After intercritical quenching, tempering is usually applied to modify the mechanical properties of DP steels [10]. The effects of tempering on the microstructure and mechanical properties of DP steels have been reported, and reveal that the tempering characteristics of DP steels are affected by chemical composition, volume fraction of martensite, retained austenite, and tempering parameters [11]. Yield behaviors are significantly affected by tempering temperatures, where DP steels perform discontinuous yielding when tempering at over 300 °C and the yield strength increases first and then decreases with the increase of tempering temperature, while tensile strength and elongation change slightly until tempering at high temperatures [12,13,14]. Li et al. [15] found that tensile strength had a linear relationship with the nanohardness ratio of martensite and ferrite. In addition, the reduction of the nanohardness difference between the two phases could effectively retard the void formation in martensite [16]. However, most of the work to date has been focused on the influence of tempering parameters on DP steels with a certain amount of constituent phases, and there is limited study addressing the synergetic effects of ferrite content and tempering temperature on the mechanical properties of DP steels.

In the present study, a Q960E HSLA steel with a hot-rolled microstructure of ferrite and pearlite was quenched from different intercritical temperature to acquire various ferrite/martenstie ratios in the microstructure and then tempered at 180 °C and 450 °C, respectively. The microstructure evolution are characterized and the effects of ferrite content on tensile and impact behaviors under different tempering conditions are discussed, and finally the fracture mechanisms of tensile and impact processes are analyzed in detail. This work provides valuable guidance in improving heat treatment to obtain the optimal combination of strength, ductility, and toughness in HSLA steels.

2. Experimental Procedure

A HSLA steel supplied by Ma Steel (Anhui, China) was selected in this study with the chemical composition of Q960E steel as shown in

Table 1. Chemical composition of the investigated steel (wt %).

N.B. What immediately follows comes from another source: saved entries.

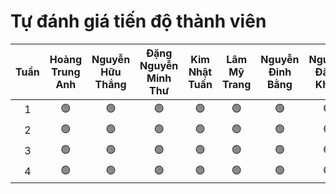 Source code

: # Tự đánh giá tiến độ thành viên

| Tuần | Hoàng Trung Anh | Nguyễn Hữu Thắng | Đặng Nguyễn Minh Thư | Kim Nhật Tuấn | Lâm Mỹ Trang | Nguyễn Đinh Bằng | Nguyễn Đăng Khoa |
|:---------:|:---------------:|:----------------:|:--------------------:|:-------------:|:------------:|:----------------:|:----------------:|
|  1 | 🟢 | 🟢 | 🟢 | 🟢 | 🟢 | 🟢 | 🟢 |
|  2 | 🟢 | 🟢 | 🟢 | 🟢 | 🟢 | 🟢 | 🟢 |
|  3 | 🟢 | 🟢 | 🟢 | 🟢 | 🟢 | 🟢 | 🟢 |
|  4 | 🟢 | 🟢 | 🟢 | 🟢 | 🟢 | 🟢 | 🟢 |

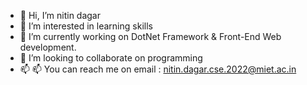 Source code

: - 👋 Hi, I’m nitin dagar
- 👀 I’m interested in learning skills
-  🌱 I’m currently working on DotNet Framework & Front-End Web development.
- 💞️ I’m looking to collaborate on programming
- 📫 📫 You can reach me on email : nitin.dagar.cse.2022@miet.ac.in

<!---
nitindagar12/nitindagar12 is a ✨ special ✨ repository because its `README.md` (this file) appears on your GitHub profile.
You can click the Preview link to take a look at your changes.
--->
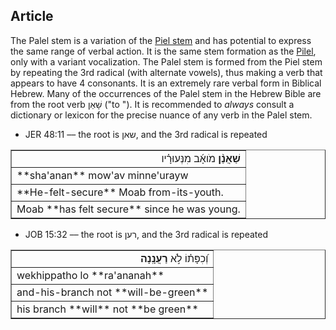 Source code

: ## Article

The Palel stem is a variation of the [Piel stem](https://git.door43.org/Door43/en-uhg/src/master/content/stem_piel/02.md) and has potential to express the same range of verbal action. It is the same stem formation as the [Pilel](https://git.door43.org/Door43/en-uhg/src/master/content/stem_pilel/02.md), only with a variant vocalization. The Palel stem is formed from the Piel stem by repeating the 3rd radical (with alternate vowels), thus making a verb that appears to have 4 consonants.  It is an extremely rare verbal form in Biblical Hebrew. Many of the occurrences of the Palel stem in the Hebrew Bible are from the root verb שָׁאַן ("to "). It is recommended to *always* consult a dictionary or lexicon for the precise nuance of any verb in the Palel stem.

* JER 48:11 –– the root is שאן, and the 3rd radical is repeated
<table border="1" class="docutils">
<colgroup>
<col width="100%" />
</colgroup>
<tbody valign="top">
<tr class="row-odd" align="right"><td><b>שַׁאֲנַ֨ן</b> מֹואָ֜ב מִנְּעוּרָ֗יו</td>
</tr>
<tr class="row-even"><td>**sha'anan** mow'av minne'urayw</td>
</tr>
<tr class="row-odd"><td>**He-felt-secure** Moab from-its-youth.</td>
</tr>
<tr class="row-even"><td>Moab **has felt secure** since he was young.</td>
</tr>
</tbody>
</table>

* JOB 15:32 –– the root is רען, and the 3rd radical is repeated
<table border="1" class="docutils">
<colgroup>
<col width="100%" />
</colgroup>
<tbody valign="top">
<tr class="row-odd" align="right"><td>וְ֝כִפָּת֗וֹ לֹ֣א <b>רַעֲנָֽנָה</b></td>
</tr>
<tr class="row-even"><td>wekhippatho lo **ra'ananah**</td>
</tr>
<tr class="row-odd"><td>and-his-branch not **will-be-green**</td>
</tr>
<tr class="row-even"><td>his branch **will** not **be green**</td>
</tr>
</tbody>
</table>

Chemical Composition	Contents (wt %)
C	0.12
Si	0.30
Mn	1.30
Cr	0.25
Mo	0.10
Nb	0.02
Ti	0.017
P	0.015
S	0.001
Fe	Bal.

. The as-received steel is a 12 mm-thickness hot-rolled plate with a microstructure of ferrite and perlite; the critical temperatures A_c1 and A_c3 of the plate, measured by thermal dilatometry, are 730 °C and 860 °C, respectively. Specimens, 70 mm × 60 mm × 12 mm in size, wire-electrode cut from the plate, were subjected to quenching and tempering heat treatment schedules in a box-type resistance furnace. Specifically, in order to obtain different amounts of ferrite, the specimens were held at temperature of 790 °C, 810 °C, 830 °C, 850 °C, and 900 °C for 1 h, respectively, and then quenched in cold water to obtain martensite transformation. Thereafter, the specimens were tempered at 180 °C and 450 °C for 1 h, respectively.

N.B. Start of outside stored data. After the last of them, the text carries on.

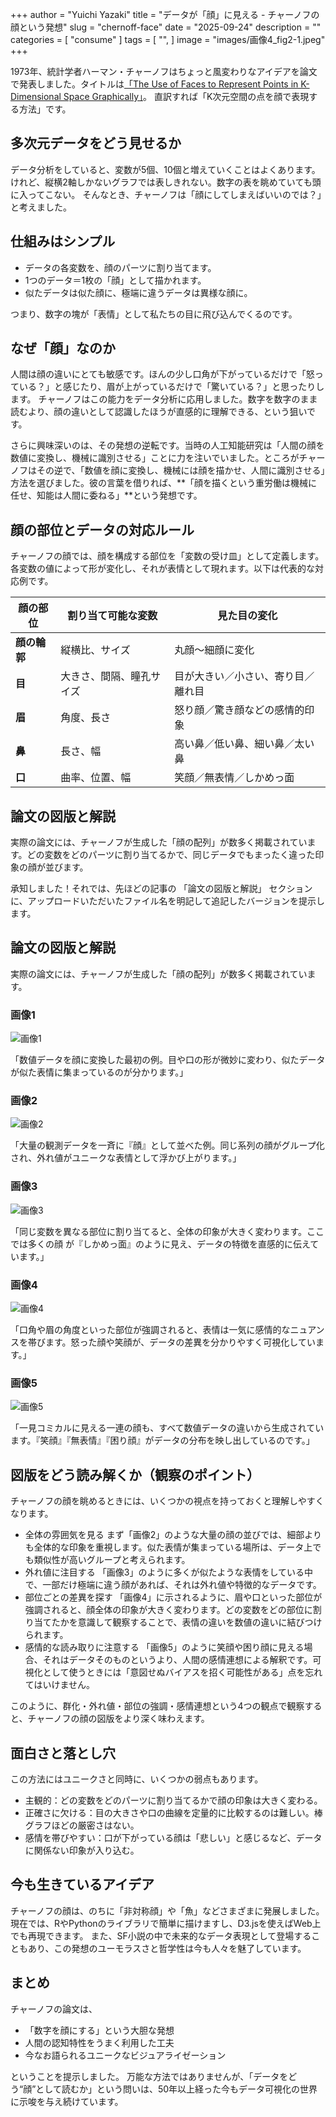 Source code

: +++
author = "Yuichi Yazaki"
title = "データが「顔」に見える - チャーノフの顔という発想"
slug = "chernoff-face"
date = "2025-09-24"
description = ""
categories = [
    "consume"
]
tags = [
    "",
]
image = "images/画像4_fig2-1.jpeg"
+++

1973年、統計学者ハーマン・チャーノフはちょっと風変わりなアイデアを論文で発表しました。タイトルは[「The Use of Faces to Represent Points in K-Dimensional Space Graphically」](http://wexler.free.fr/library/files/chernoff%20%281973%29%20the%20use%20of%20faces%20to%20represent%20points%20in%20k-dimensional%20space%20graphically.pdf)。
直訳すれば「K次元空間の点を顔で表現する方法」です。

<!--more-->


## 多次元データをどう見せるか

データ分析をしていると、変数が5個、10個と増えていくことはよくあります。けれど、縦横2軸しかないグラフでは表しきれない。数字の表を眺めていても頭に入ってこない。
そんなとき、チャーノフは「顔にしてしまえばいいのでは？」と考えました。



## 仕組みはシンプル
- データの各変数を、顔のパーツに割り当てます。
- 1つのデータ＝1枚の「顔」として描かれます。
- 似たデータは似た顔に、極端に違うデータは異様な顔に。

つまり、数字の塊が「表情」として私たちの目に飛び込んでくるのです。



## なぜ「顔」なのか

人間は顔の違いにとても敏感です。ほんの少し口角が下がっているだけで「怒っている？」と感じたり、眉が上がっているだけで「驚いている？」と思ったりします。
チャーノフはこの能力をデータ分析に応用しました。数字を数字のまま読むより、顔の違いとして認識したほうが直感的に理解できる、という狙いです。

さらに興味深いのは、その発想の逆転です。当時の人工知能研究は「人間の顔を数値に変換し、機械に識別させる」ことに力を注いでいました。ところがチャーノフはその逆で、「数値を顔に変換し、機械には顔を描かせ、人間に識別させる」方法を選びました。彼の言葉を借りれば、**「顔を描くという重労働は機械に任せ、知能は人間に委ねる」**という発想です。



## 顔の部位とデータの対応ルール

チャーノフの顔では、顔を構成する部位を「変数の受け皿」として定義します。各変数の値によって形が変化し、それが表情として現れます。以下は代表的な対応例です。

| 顔の部位 | 割り当て可能な変数 | 見た目の変化 |
|----------|------------------|--------------|
| **顔の輪郭** | 縦横比、サイズ | 丸顔〜細顔に変化 |
| **目** | 大きさ、間隔、瞳孔サイズ | 目が大きい／小さい、寄り目／離れ目 |
| **眉** | 角度、長さ | 怒り顔／驚き顔などの感情的印象 |
| **鼻** | 長さ、幅 | 高い鼻／低い鼻、細い鼻／太い鼻 |
| **口** | 曲率、位置、幅 | 笑顔／無表情／しかめっ面 |




## 論文の図版と解説

実際の論文には、チャーノフが生成した「顔の配列」が数多く掲載されています。どの変数をどのパーツに割り当てるかで、同じデータでもまったく違った印象の顔が並びます。


承知しました！それでは、先ほどの記事の 「論文の図版と解説」 セクションに、アップロードいただいたファイル名を明記して追記したバージョンを提示します。


## 論文の図版と解説

実際の論文には、チャーノフが生成した「顔の配列」が数多く掲載されています。

### 画像1

![画像1](images/画像1_fig1b-2.jpeg)

「数値データを顔に変換した最初の例。目や口の形が微妙に変わり、似たデータが似た表情に集まっているのが分かります。」

### 画像2

![画像2](images/画像2_fig1a.jpeg)

「大量の観測データを一斉に『顔』として並べた例。同じ系列の顔がグループ化され、外れ値がユニークな表情として浮かび上がります。」

### 画像3

![画像3](images/画像3_fig1b-1.jpeg)

「同じ変数を異なる部位に割り当てると、全体の印象が大きく変わります。ここでは多くの顔
が『しかめっ面』のように見え、データの特徴を直感的に伝えています。」

### 画像4

![画像4](images/画像4_fig2-1.jpeg)

「口角や眉の角度といった部位が強調されると、表情は一気に感情的なニュアンスを帯びます。怒った顔や笑顔が、データの差異を分かりやすく可視化しています。」

### 画像5

![画像5](images/画像5_fig2-2.jpeg)

「一見コミカルに見える一連の顔も、すべて数値データの違いから生成されています。『笑顔』『無表情』『困り顔』がデータの分布を映し出しているのです。」


## 図版をどう読み解くか（観察のポイント）

チャーノフの顔を眺めるときには、いくつかの視点を持っておくと理解しやすくなります。
- 全体の雰囲気を見る
まず「画像2」のような大量の顔の並びでは、細部よりも全体的な印象を重視します。似た表情が集まっている場所は、データ上でも類似性が高いグループと考えられます。
- 外れ値に注目する
「画像3」のように多くが似たような表情をしている中で、一部だけ極端に違う顔があれば、それは外れ値や特徴的なデータです。
- 部位ごとの差異を探す
「画像4」に示されるように、眉や口といった部位が強調されると、顔全体の印象が大きく変わります。どの変数をどの部位に割り当てたかを意識して観察することで、表情の違いを数値の違いに結びつけられます。
- 感情的な読み取りに注意する
「画像5」のように笑顔や困り顔に見える場合、それはデータそのものというより、人間の感情連想による解釈です。可視化として使うときには「意図せぬバイアスを招く可能性がある」点を忘れてはいけません。

このように、群化・外れ値・部位の強調・感情連想という4つの観点で観察すると、チャーノフの顔の図版をより深く味わえます。



## 面白さと落とし穴

この方法にはユニークさと同時に、いくつかの弱点もあります。
- 主観的：どの変数をどのパーツに割り当てるかで顔の印象は大きく変わる。
- 正確さに欠ける：目の大きさや口の曲線を定量的に比較するのは難しい。棒グラフほどの厳密さはない。
- 感情を帯びやすい：口が下がっている顔は「悲しい」と感じるなど、データに関係ない印象が入り込む。


## 今も生きているアイデア

チャーノフの顔は、のちに「非対称顔」や「魚」などさまざまに発展しました。現在では、RやPythonのライブラリで簡単に描けますし、D3.jsを使えばWeb上でも再現できます。
また、SF小説の中で未来的なデータ表現として登場することもあり、この発想のユーモラスさと哲学性は今も人々を魅了しています。


## まとめ

チャーノフの論文は、

- 「数字を顔にする」という大胆な発想
- 人間の認知特性をうまく利用した工夫
- 今なお語られるユニークなビジュアライゼーション

ということを提示しました。
万能な方法ではありませんが、「データをどう“顔”として読むか」という問いは、50年以上経った今もデータ可視化の世界に示唆を与え続けています。


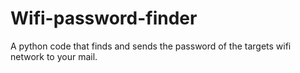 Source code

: # Wifi-password-finder
A python code that finds and sends the password of the targets wifi network to your mail.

For metallographic analysis, the specimens were prepared by wire cut electrical discharge machining with the observed surface parallel to the rolling plane, and then mechanically grinded, polished, and etched with 4% nital. The microstructure of the specimens after heat treatment was analyzed by light microscope (Carl Zeiss Microscopy GmbH, Jena, Germany) and SEM (Zeiss Ltd., Braunschweig, Germany). The volume fraction of ferrite was determined by the Image Pro-Plus 6.0 software (Media Cybernetics, Inc, Washington, WA, USA) based on the optical microscope images [17]. For further microstructural analysis, TEM analysis was also carried out on thin foils. These specimens were prepared by cutting thin wafers of 0.4 mm thickness and grinding them to ~60 μm. Discs of 3 mm diameter were punched from the wafers and electropolished with a solution of 4% perchloric acid in alcohol at −20 °C kept by liquid nitrogen. These foils were examined by a JEM-2100 TEM (JEOL Ltd., Tokyo, Japan) operated at 200 kV.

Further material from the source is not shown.